Deploying in AWS - healthchecks

Does temporal server have any healthcheck endpoint? How can I set up the target groups to hit temporal’s gRPC endpoints?

I see from aws docs - Health checks for your target groups - Elastic Load Balancing

The destination for health checks on the targets.

If the protocol version is HTTP/1.1 or HTTP/2, specify a valid URI (/ *path* ? *query* ). The default is /.

If the protocol version is gRPC, specify the path of a custom health check method with the format `/Package.Class/method` . The default is `/AWS.ALB/healthcheck` .
1 Like

Probably the easiest way to go here is to pass a health check by opening a tcp connection to the grpc service endpoint - if you can connect its “healthy”

I’m not so familiar with gRPC. Coming from mostly HTTP RESTful endpoints. What’s the “grpc service endpoint” you are referring to?

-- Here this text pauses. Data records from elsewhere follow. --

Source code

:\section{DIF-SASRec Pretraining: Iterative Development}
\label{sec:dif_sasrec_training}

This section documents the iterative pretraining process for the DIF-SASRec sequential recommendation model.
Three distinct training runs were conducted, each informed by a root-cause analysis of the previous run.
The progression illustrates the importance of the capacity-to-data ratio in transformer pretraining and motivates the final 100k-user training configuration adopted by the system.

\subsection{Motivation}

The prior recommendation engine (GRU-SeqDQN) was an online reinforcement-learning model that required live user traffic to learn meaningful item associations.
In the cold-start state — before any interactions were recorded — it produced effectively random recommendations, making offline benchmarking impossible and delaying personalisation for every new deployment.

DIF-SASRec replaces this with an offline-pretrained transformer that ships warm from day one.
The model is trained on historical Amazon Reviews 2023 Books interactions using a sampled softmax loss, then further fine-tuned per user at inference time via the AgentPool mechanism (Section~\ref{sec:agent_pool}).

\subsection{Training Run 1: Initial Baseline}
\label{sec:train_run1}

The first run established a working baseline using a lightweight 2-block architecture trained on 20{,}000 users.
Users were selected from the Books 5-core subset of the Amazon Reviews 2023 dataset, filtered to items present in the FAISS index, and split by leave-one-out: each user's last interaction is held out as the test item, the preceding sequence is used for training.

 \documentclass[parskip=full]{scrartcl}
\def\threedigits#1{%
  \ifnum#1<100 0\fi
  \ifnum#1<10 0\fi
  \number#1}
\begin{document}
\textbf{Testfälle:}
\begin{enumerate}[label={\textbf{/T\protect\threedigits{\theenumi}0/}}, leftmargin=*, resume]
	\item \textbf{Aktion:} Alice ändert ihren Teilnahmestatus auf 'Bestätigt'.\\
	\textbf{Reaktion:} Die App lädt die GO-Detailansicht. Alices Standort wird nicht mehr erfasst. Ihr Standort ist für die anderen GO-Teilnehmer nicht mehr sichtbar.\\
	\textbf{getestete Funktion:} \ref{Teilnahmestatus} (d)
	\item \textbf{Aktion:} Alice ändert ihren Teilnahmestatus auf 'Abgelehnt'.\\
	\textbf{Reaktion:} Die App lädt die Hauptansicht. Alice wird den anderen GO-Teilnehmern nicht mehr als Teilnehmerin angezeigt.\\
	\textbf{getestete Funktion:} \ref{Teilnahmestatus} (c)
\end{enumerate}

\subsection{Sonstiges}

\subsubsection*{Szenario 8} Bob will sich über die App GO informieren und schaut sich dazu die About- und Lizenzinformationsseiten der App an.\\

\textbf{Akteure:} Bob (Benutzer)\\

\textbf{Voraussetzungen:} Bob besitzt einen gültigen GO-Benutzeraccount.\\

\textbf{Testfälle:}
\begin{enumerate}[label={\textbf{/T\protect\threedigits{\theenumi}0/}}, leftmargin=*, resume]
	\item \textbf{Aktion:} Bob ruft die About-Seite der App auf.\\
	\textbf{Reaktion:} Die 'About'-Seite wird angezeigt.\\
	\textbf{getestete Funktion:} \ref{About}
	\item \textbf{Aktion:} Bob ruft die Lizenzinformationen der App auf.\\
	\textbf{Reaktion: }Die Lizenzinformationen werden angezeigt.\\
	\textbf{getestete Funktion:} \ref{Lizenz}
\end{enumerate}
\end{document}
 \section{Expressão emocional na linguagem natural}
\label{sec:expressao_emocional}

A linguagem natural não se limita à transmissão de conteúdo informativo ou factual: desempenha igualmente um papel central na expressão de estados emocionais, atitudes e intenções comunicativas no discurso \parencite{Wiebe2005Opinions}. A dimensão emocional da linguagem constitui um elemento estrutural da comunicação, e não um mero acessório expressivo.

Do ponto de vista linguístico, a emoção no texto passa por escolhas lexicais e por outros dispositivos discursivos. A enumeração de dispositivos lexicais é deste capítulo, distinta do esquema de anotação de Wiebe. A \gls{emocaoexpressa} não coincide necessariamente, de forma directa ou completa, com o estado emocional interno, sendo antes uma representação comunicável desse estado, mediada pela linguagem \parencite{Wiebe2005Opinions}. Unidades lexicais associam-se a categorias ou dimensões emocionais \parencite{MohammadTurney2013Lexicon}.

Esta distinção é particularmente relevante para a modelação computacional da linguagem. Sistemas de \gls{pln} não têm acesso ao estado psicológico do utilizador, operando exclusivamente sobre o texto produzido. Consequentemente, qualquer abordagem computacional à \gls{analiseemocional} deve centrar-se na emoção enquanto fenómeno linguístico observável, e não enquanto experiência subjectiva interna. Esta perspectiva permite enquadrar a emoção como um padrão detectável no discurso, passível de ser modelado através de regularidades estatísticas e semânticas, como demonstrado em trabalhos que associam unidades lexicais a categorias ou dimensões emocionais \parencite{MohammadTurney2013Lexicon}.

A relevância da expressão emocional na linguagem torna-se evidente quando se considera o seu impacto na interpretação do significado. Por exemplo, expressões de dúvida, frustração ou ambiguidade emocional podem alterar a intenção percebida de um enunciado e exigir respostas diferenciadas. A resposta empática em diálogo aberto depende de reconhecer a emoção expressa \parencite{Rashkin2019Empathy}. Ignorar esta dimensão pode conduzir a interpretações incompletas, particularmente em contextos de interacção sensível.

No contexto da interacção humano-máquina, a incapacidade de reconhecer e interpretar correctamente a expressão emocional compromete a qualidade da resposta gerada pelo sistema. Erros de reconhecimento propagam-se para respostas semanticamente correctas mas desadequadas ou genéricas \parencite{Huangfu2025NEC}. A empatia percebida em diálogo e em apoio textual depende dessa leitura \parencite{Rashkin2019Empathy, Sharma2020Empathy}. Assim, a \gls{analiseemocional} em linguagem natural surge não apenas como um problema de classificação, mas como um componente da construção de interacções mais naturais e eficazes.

I was expecting something equivalent to /healthcheck for http endpoints.

we don’t have a real grpc health check right now - so best recommendation is just to try and open a connection. the grpc service endpoint i’m talking about is just the temporal endpoint you’d point your client sdk to.

doh - so i was wrong here. temporal itself does have grpc health checks but we’re not using them in our helm charts and instead do a tcp check.

for health checks using target groups you can set the path to: /temporal.api.workflowservice.v1.WorkflowService/Check

My apologies for steering you wrong initially. I’ve added an issue to the helm chart repo to track this also - [Feature Request] Add gRPC heath check via grpc_health_probe · Issue #203 · temporalio/helm-charts · GitHub

Hey @derek , thanks for the follow up. I tried the path you mentioned, but it appears that the target group is failing. Not sure if that path exists.

I tried to look up api/service.proto at master · temporalio/api · GitHub to see if such a healthcheck endpoint exists but found nothing.

Here’s my terraform options I passed to https://registry.terraform.io/providers/hashicorp/aws/latest/docs/resources/lb_target_group :

path = "/temporal.api.workflowservice.v1.WorkflowService/Check"
matcher = "0"

After some investigation I think the right path would be:

/grpc.health.v1.Health/Check

If you set service field in request message to temporal.api.workflowservice.v1.WorkflowService. it should reply with:

{
  "status": "SERVING"
}

but even if you don’t, it looks like health check responds with 200 even if response message is

{
  "status": "SERVICE_UNKNOWN"
}
2 Likes

thanks this works now!

Did you get it to work just over HTTP2?
How did you get it to work, can you provide curl call?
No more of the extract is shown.